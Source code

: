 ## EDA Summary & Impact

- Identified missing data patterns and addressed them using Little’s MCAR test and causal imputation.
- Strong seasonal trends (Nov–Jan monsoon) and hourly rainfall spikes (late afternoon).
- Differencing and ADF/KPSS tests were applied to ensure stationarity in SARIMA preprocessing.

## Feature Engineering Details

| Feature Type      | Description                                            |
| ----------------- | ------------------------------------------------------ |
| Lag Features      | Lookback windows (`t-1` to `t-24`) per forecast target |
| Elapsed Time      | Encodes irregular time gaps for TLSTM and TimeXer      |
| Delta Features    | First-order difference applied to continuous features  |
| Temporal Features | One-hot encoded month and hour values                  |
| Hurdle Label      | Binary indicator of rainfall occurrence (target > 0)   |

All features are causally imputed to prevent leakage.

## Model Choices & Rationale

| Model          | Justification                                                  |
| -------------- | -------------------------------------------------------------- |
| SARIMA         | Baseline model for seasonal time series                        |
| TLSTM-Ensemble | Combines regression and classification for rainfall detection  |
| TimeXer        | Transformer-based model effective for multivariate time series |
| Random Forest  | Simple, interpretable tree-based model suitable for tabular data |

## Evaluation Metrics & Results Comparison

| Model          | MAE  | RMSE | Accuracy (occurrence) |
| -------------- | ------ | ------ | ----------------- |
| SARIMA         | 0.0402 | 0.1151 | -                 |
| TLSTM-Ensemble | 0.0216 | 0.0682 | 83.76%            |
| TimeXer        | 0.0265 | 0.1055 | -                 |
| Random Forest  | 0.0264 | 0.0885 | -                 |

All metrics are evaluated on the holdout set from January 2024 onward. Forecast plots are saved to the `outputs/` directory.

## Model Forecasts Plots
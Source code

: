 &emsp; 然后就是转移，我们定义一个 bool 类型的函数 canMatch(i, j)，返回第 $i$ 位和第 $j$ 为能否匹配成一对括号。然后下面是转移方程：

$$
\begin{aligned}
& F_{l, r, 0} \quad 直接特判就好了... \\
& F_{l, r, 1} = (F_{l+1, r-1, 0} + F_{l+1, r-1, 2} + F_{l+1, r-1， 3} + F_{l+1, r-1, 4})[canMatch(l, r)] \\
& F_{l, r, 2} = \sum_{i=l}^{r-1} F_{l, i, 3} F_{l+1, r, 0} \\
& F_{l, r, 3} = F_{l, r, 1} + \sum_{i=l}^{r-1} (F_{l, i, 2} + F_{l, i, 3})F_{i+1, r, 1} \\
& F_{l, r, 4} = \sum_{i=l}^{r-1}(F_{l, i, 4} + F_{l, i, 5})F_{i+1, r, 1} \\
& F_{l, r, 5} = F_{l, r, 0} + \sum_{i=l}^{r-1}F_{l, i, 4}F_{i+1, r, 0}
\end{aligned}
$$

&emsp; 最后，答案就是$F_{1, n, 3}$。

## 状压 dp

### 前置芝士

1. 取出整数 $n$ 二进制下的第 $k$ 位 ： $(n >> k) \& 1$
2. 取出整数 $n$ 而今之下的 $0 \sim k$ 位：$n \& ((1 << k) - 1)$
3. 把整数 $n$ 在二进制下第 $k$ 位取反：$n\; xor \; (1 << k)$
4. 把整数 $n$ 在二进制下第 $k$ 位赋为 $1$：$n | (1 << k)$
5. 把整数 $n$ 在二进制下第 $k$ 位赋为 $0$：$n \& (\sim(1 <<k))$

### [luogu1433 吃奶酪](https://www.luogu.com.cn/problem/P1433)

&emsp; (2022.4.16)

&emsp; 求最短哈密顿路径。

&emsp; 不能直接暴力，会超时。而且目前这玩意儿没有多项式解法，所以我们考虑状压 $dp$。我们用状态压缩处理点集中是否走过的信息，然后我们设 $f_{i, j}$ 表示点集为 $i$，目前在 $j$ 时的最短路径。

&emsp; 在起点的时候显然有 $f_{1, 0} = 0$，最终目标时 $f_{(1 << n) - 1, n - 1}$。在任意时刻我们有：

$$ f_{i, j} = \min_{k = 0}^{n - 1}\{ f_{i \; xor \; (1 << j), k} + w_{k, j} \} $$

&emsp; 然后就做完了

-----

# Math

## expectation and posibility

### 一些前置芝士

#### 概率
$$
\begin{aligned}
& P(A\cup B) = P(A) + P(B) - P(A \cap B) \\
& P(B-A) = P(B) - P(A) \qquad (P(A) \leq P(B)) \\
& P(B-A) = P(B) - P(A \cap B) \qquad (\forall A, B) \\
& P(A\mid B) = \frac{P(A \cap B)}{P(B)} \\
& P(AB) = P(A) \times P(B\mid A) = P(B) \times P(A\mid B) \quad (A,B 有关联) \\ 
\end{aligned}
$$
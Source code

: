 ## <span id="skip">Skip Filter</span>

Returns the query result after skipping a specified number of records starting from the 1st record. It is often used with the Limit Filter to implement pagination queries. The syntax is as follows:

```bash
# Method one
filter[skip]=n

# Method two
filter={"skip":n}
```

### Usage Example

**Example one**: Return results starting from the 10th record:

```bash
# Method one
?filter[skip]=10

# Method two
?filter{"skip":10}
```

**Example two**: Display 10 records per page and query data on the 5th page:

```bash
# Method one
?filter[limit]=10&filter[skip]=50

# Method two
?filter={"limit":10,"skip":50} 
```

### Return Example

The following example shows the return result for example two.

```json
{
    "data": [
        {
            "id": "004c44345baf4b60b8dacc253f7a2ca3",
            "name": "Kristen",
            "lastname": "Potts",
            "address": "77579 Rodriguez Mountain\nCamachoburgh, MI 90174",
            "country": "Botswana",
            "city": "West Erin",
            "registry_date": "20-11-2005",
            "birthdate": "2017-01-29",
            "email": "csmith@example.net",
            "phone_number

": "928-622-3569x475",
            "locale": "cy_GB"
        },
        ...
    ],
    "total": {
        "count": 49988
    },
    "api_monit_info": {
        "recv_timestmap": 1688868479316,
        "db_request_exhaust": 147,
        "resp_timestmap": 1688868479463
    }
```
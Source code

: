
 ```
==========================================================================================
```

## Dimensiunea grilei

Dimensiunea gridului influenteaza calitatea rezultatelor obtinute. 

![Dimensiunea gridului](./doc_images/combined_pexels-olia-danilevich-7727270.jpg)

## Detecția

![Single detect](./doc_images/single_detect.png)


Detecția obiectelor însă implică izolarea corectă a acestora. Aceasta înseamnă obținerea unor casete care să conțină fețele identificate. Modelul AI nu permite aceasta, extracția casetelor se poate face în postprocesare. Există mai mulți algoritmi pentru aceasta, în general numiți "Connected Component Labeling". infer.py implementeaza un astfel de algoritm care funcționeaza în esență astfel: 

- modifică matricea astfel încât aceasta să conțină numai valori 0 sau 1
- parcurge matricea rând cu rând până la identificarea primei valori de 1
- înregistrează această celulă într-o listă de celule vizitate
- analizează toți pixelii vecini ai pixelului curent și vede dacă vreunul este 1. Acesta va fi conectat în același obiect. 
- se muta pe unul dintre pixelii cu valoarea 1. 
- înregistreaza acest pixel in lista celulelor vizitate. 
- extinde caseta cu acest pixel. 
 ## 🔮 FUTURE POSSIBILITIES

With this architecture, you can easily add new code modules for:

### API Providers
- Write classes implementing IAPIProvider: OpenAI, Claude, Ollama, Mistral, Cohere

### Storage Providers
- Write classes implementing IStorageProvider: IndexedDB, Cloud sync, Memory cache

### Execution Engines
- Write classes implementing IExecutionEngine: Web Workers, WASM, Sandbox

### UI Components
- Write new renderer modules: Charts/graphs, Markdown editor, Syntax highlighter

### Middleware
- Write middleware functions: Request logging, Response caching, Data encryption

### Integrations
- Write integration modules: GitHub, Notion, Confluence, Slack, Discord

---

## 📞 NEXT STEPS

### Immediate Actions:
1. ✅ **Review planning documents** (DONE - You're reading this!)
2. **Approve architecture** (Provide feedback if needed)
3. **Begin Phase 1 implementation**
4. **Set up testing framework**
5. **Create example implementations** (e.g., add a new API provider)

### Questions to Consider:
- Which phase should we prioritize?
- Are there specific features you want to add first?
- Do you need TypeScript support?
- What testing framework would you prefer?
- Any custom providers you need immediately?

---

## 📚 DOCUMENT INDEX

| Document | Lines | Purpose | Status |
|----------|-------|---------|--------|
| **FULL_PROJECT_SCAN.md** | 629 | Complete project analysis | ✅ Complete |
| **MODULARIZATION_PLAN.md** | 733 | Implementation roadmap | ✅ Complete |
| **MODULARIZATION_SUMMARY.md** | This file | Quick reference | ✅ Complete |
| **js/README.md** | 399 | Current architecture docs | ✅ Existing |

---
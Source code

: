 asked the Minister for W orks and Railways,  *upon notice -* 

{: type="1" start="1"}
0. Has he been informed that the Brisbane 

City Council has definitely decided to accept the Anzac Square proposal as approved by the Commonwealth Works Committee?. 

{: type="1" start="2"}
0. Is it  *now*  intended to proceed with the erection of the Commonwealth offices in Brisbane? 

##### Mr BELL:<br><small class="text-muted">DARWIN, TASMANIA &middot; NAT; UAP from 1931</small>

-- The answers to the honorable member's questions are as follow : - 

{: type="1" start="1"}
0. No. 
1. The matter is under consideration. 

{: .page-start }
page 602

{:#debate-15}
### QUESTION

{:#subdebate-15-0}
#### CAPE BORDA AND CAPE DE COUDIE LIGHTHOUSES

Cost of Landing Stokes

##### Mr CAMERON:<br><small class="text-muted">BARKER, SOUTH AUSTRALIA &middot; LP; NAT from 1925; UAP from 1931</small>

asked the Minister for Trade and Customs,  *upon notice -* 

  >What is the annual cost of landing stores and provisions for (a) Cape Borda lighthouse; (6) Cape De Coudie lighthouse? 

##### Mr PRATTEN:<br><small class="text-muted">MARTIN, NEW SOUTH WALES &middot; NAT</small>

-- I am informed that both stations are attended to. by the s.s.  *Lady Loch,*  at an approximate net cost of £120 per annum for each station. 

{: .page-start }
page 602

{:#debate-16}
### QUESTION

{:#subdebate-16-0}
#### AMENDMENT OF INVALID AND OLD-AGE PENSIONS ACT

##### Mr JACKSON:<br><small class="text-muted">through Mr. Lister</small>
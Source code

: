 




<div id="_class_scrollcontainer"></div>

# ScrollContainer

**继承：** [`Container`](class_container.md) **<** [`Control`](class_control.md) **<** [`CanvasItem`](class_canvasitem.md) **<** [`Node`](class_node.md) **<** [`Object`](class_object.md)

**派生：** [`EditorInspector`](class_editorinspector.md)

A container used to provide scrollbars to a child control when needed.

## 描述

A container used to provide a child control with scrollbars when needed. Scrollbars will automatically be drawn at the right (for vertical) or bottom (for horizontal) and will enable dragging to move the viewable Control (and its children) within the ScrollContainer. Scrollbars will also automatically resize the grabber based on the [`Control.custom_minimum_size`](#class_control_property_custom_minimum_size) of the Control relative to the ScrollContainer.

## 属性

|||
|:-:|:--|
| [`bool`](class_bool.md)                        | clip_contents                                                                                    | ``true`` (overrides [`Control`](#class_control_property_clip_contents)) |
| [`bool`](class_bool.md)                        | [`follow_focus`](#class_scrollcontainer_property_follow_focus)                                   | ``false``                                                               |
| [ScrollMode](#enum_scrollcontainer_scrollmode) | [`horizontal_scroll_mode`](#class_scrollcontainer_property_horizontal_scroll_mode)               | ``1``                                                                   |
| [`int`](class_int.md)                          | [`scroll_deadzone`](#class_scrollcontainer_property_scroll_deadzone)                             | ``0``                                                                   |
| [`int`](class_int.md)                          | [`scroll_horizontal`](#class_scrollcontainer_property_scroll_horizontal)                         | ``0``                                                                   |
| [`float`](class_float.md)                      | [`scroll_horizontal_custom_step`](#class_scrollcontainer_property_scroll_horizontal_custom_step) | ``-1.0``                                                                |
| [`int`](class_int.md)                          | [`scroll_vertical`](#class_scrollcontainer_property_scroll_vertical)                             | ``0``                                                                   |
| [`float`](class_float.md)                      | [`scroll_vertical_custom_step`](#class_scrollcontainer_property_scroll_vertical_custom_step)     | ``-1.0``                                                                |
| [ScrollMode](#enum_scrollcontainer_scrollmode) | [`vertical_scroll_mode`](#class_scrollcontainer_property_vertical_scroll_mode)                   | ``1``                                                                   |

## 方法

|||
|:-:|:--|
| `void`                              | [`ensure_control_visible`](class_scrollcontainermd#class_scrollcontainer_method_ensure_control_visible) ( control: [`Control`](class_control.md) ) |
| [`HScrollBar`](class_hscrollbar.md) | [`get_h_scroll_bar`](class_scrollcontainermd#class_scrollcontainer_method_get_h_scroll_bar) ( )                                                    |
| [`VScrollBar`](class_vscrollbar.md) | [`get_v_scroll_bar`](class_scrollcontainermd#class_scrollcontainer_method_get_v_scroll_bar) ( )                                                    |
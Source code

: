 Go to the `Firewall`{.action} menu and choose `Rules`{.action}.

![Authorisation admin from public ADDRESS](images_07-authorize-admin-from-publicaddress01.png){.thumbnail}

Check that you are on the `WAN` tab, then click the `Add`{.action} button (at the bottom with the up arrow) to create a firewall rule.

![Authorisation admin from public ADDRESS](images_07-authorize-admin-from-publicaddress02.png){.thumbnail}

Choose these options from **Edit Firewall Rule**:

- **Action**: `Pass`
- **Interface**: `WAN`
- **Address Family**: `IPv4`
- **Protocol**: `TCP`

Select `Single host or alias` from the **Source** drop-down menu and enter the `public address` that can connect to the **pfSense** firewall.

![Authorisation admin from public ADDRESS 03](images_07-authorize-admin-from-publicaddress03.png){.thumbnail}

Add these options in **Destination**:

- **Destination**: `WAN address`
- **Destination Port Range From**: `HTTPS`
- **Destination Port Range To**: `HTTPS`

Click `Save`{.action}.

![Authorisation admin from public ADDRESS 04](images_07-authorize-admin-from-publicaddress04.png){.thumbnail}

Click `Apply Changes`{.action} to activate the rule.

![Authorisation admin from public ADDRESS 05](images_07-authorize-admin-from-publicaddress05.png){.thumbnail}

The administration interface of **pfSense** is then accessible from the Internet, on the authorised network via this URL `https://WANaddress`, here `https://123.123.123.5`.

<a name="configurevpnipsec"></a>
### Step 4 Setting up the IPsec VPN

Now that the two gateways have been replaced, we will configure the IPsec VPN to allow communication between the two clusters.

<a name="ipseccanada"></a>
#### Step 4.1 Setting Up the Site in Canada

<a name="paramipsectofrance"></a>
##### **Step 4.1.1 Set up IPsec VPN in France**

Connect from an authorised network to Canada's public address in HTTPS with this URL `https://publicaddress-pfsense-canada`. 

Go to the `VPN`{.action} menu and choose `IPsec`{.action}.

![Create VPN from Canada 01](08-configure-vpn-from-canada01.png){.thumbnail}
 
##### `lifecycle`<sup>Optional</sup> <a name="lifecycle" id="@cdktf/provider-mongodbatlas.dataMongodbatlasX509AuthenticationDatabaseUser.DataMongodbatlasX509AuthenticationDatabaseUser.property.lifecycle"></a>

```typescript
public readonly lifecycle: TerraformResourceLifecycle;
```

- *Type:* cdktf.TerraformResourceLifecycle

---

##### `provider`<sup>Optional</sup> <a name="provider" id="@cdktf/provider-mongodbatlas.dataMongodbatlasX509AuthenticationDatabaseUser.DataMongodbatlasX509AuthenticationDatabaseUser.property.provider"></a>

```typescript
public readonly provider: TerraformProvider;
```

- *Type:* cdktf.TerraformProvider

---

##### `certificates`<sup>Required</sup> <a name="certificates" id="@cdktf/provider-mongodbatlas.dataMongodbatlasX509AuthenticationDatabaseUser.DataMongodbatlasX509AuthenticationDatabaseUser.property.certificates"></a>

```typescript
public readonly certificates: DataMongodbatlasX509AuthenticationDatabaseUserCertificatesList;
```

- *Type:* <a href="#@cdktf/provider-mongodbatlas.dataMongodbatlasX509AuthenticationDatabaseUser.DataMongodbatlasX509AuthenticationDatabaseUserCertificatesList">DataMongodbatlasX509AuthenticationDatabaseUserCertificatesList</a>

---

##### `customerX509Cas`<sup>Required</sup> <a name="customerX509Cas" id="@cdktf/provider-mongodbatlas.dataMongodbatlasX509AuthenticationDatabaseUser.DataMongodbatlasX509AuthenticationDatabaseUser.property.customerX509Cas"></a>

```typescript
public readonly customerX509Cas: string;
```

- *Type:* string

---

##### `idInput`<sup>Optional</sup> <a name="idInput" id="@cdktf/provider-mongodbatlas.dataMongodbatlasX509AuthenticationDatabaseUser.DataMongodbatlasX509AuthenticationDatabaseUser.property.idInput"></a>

______________________________

WHAT THE TASK REQUIRES =>
Your answer must consist of every line from the listing that holds the string "Required".

WRITTEN RESPONSE =>
##### `certificates`<sup>Required</sup> <a name="certificates" id="@cdktf/provider-mongodbatlas.dataMongodbatlasX509AuthenticationDatabaseUser.DataMongodbatlasX509AuthenticationDatabaseUser.property.certificates"></a>
##### `customerX509Cas`<sup>Required</sup> <a name="customerX509Cas" id="@cdktf/provider-mongodbatlas.dataMongodbatlasX509AuthenticationDatabaseUser.DataMongodbatlasX509AuthenticationDatabaseUser.property.customerX509Cas"></a>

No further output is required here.